I get what everyone is saying...I really, really do. It feels like everyone is focusing on the money aspect when that's not really what I need the most help with. Don't get me wrong, money is a big deal with almost anyone, especially when you don't have a lot of it, but my main issue is dealing with not being able to help someone that you love so much. We don't have parents any more and we lost them within a short span of a few years. Regardless of what transpired prior to my mother's death, she is still my sister and we are the only two people who can REALLY understand what it feels like to lose both parents way too early. I have had a tough time dealing with my mother's death more so than my father's (because my father was never the father that he should have been) and I don't think my sister's healing has been any more expedient than mine. So besides the money aspect, which has become serious, how do I limit "MYSELF" to her when I know she is need? I know how to say no, but if it was your sis or bro with kids living less fortunate than you, how do you say no and feel good or "at ease" with that?

2xstepmom's picture
2xstepmom

Many, many people with children live in many unfortunate circumstances. 24 years ago, I was left with my two young children to care for and support. All 6 of my siblings made great money and had the means to "help" me, financially and often did help emotionally. I chose not to ask for financial help and did it almost all on my own. Sometimes it meant me not eating or my children doing without some things. They survived and thrived and we had some great times. We learned to be creative and sometimes frugal and to find all kinds of fun free activities to do. At times my siblings would offer but unless the need was dire, such as my son needing a very expensive calculator for his advanced math classes, or something like when my daughter grew out of all her shoes at once, I thanked them and refused their help.

My now adult children (31 and 25) look back at that time as a wonderful time in their lives. We are very close, best friends, and they both tell me how much they admire me and how we all held together as a family. We did not have cable TV, video game systems or a fancy car. Sometimes we wore 2 layers of clothing and played games by candle light. My daughter says at the time she never realized it was because we were trying to keep the electric bill down. I got heat assistance a few times, shopped at thrift stores and once emergency food stamps.

But here is the important thing about all this: I did it on my own! I scrimped and did without out of love for my children and pride in myself. You need to help your sister gain that important opportunity.

Certainly, be there for her and the children emotionally. Possibly a grief support group would help you both. Make this about your sister and her family, not about you. You do not need to feel good or at ease. This is about your sister being able to be proud of herself for making it on her own.
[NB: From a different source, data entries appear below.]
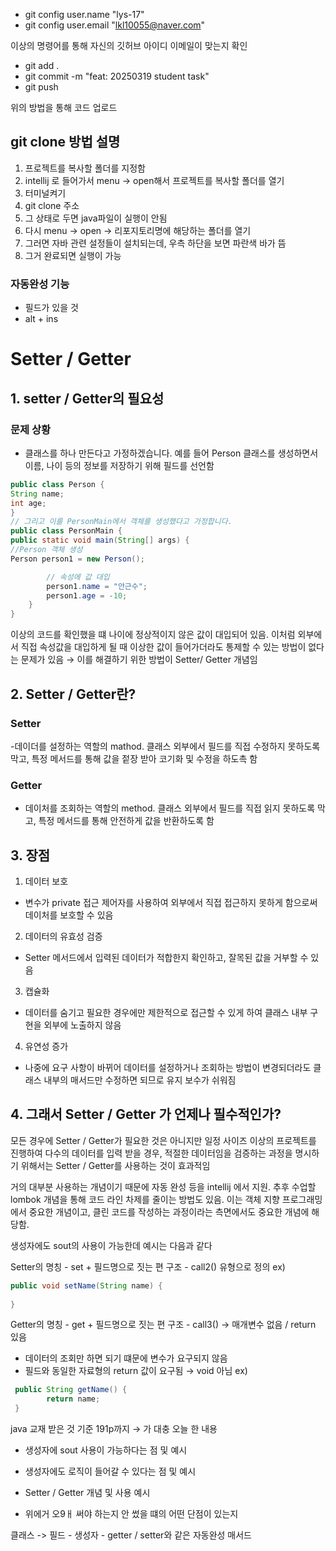 
- git config user.name "lys-17"
- git config user.email "lkl10055@naver.com"

이상의 명령어를 통해 자신의 깃허브 아이디 이메일이 맞는지 확인

- git add .
- git commit -m "feat: 20250319 student task"
- git push

위의 방법을 통해 코드 업로드

## git clone 방법 설명
1. 프로젝트를 복사할 폴더를 지정함
2. intellij 로 들어가서 menu → open해서 프로젝트를 복사할 폴더를 열기
3. 터미널켜기
4. git clone 주소
5. 그 상태로 두면 java파일이 실행이 안됨
6. 다시 menu → open → 리포지토리명에 해당하는 폴더를 열기
7. 그러면 자바 관련 설정들이 설치되는데, 우측 하단을 보면 파란색 바가 뜸
8. 그거 완료되면 실행이 가능




### 자동완성 기능
- 필드가 있을 것
- alt + ins

# Setter / Getter

## 1. setter / Getter의 필요성
### 문제 상황
- 클래스를 하나 만든다고 가정하겠습니다. 예를 들어 Person 클래스를 생성하면서 이름, 나이 등의 정보를 저장하기 위해 필드를 선언함

```java
public class Person {
String name;
int age;
}
// 그리고 이를 PersonMain에서 객체를 생성했다고 가정합니다.
public class PersonMain {
public static void main(String[] args) {
//Person 객체 생성
Person person1 = new Person();

        // 속성에 값 대입
        person1.name = "안근수";
        person1.age = -10;
    }
}
```
이상의 코드를 확인했을 떄 나이에 정상적이지 않은 값이 대입되어 있음. 이처럼 외부에서 직접 속성값을 대입하게 될 때 이상한 값이 들어가더라도 통제할 수 있는 방법이 없다는 문제가 있음 → 이를 해결하기 위한 방법이 Setter/ Getter 개념임



## 2. Setter / Getter란?

### Setter

-데이더를 설정하는 역할의 mathod. 클래스 외부에서 필드를 직접 수정하지 못하도록 막고, 특정 메서드를 통해 값을 젙장 받아 코기화 및 수정을 하도촉 함

### Getter
- 데이처를 조회하는 역할의 method. 클래스 외부에서 필드를 직접 읽지 못하도록 막고, 특정 메서드를 통해 안전하게 값을 반환하도록 함

## 3. 장점

1. 데이터 보호
- 변수가 private 접근 제어자를 사용하여 외부에서 직접 접근하지 못하게 함으로써 데이처를 보호할 수 있음
2. 데이터의 유효성 검증
- Setter 메서드에서 입력된 데이터가 적합한지 확인하고, 잘목된 값을 거부할 수 있음
3. 캡슐화
- 데이터를 숨기고 필요한 경우에만 제한적으로 접근할 수 있게 하여 클래스 내부 구현을 외부에 노출하지 않음
4. 유연성 증가
- 나중에 요구 사항이 바뀌어 데이터를 설정하거나 조회하는 방법이 변경되더라도 클래스 내부의 매서드만 수정하면 되므로 유지 보수가 쉬워짐

## 4. 그래서 Setter / Getter 가 언제나 필수적인가?

모든 경우에 Setter / Getter가 필요한 것은 아니지만 일정 사이즈 이상의 프로젝트를 진행하여 다수의 데이터를 입력 받을 경우, 적절한 데이터임을 검증하는 과정을 명시하기 위해서는 Setter / Getter를 사용하는 것이 효과적임

거의 대부분 사용하는 개념이기 때문에 자동 완성 등을 intellij 에서 지원. 추후 수업할 lombok 개념을 통해 코드 라인 차제를 줄이는 방법도 있음. 이는 객체 지향 프로그래밍에서 중요한 개념이고, 클린 코드를 작성하는 과정이라는 측면에서도 중요한 개념에 해당함.

생성자에도 sout의 사용이 가능한데 예시는 다음과 같다

Setter의 명칭 - set + 필드명으로 짓는 편
구조 - call2() 유형으로 정의
ex)
```java
public void setName(String name) {
    
}
```

Getter의 명칭 - get + 필드명으로 짓는 편
구조 -  call3() → 매개변수 없음 / return 있음
- 데이터의 조회만 하면 되기 떄문에 변수가 요구되지 않음
- 필드와 동일한 자료형의 return 값이 요구됨 → void 아님
ex)   
```java
 public String getName() {
        return name;
 }
```

java 교재 받은 것 기준 191p까지 → 가 대충 오늘 한 내용 



- 생성자에 sout 사용이 가능하다는 점 및 예시

- 생성자에도 로직이 들어갈 수 있다는 점 및 예시

- Setter / Getter 개념 및 사용 예시

- 위에거 오9ㅐ 써야 하는지 안 썼을 떄의 어떤 단점이 있는지

클래스 -> 필드 - 생성자 - getter /  setter와 같은 자동완성 매서드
Just my perspective, having been through the tough times and gaining the trust and respect of my children in the process.

acitez's picture
acitez

Great perspective!

JustWondering's picture
JustWondering

I wasn't trying to be selfish in asking for help regarding limiting myself to my family. I was asking for help to help her and the kids because I know that nothing will be solved financially. I guess I just need to distance myself because I have suggested the same things to her that you are suggesting to me. It's really hard to see someone you love struggle, kids or not. And it's even harder when you know that they want to do better, but don't have the right resources to do it. Thanks for the advice.

2xstepmom's picture
2xstepmom

Your sister is an adult and can find the resources. Millions of people do every day. You have pointed her in the right direction, now it is up to her.